Thursday, April 05, 2007

New Jersey Forced to Divert Billions Endangering Pension Fund.

Mary Williams Walsh, "New Jersey Diverts Billions Endangering Pension Fund," in The New York Times, April 4, 2007, at p. A1.
Ronald Smothers, "With Corzine's Signature, Taxpayers' Burden Lightens," in The New York Times, April 4, 2007, at p. B3.
David W. Chen & Jo Craven McGinty, "Senators' Pensions Draw Fire in Trenton," in The New York Times, April 4, 2007, at p. B5.
Richard G. Jones, "New Jersey Lawmaker Makes First Court Appearance on Fraud Charges," in The New York Times, April 4, 2007, at p. B5.
Winnie Hu, "$187 Million Public School, Under a Cloud in New Jersey," in The New York Times, April 8, 2007, at p. B27.

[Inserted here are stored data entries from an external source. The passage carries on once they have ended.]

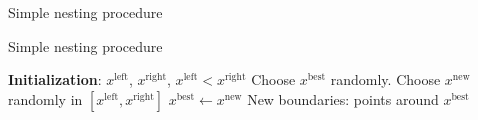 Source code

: \begin{frame}{Simple nesting procedure}


\end{frame}

\begin{vbframe}{Simple nesting procedure}

  \begin{algorithmic}
  \State \textbf{Initialization}: $x^{\text{left}}$, $x^{\text{right}}$, $x^{\text{left}} < x^{\text{right}}$
  \State Choose $x^{\text{best}}$ randomly.
    \State Choose $x^{\text{new}}$ randomly in $[x^{\text{left}}, x^{\text{right}}]$
      \State $x^{\text{best}} \leftarrow x^{\text{new}}$
    \EndIf 
    \State New boundaries: points around $x^{\text{best}}$
  \EndFor
  \end{algorithmic}

\end{vbframe}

"In 2005, New Jersey put either $551 million, $56 million or nothing into its pension fund for teachers. All three figures appeared in various state documents -- though the state now says that the actual amount was zero."

That's probably because the $551 million that should have gone into the account, or which they "mistakenly" listed as in the account, was split up among a bunch of hoodlums through several intermediary entities created to "address social issues" -- like who's getting a new Mercedes Benz and an addition to the house at taxpayers' expense.

If you were to empty the prisons in New Jersey and put the politicians in jail, then let the inmates run the state, you'd probably get better and more honest government. The inmates would feel obligated to leave something for the people. The politicians in New Jersey are greedier -- they steal everything.

These shenanigans take place in a state where kids shoplifiting merchandise worth one hundred dollars, routinely, are sent to jail. Preferably, by a minority group member appointed to the "bench" and proud of it, who will lend him- or herself to the dirty work in order "to show we're tough on crime." Isn't it time to get tough on New Jersey politicians' crimes? I think so.

None of these public officials -- until recently -- have been arrested for, say, drawing five salaries and seeking inflated pensions from a pension fund that has been "played with" for years by the organized crime family that really runs the state and its feces-smeared courts, where moronic judges are obsessed with procedural niceties -- as politicians and/or criminals steal everything -- so that judges may depart the judicial bench in their undergarments, but wearing a lovely corsage and smiling for newspaper cameras. (See "Is New Jersey Chief Justice Deborah T. Poritz unethical or only incompetent?") An "error" was inserted in this sentence since my last reading of this essay. I have now corrected it.

"The phantom contribution is just one indication that New Jersey has been diverting billions of dollars from its pension fund for state and local workers into other [alleged] 'government' purposes over the last fifteen years, using a variety of unorthodox transactions authorized by the Legislature and by governors from both political parties."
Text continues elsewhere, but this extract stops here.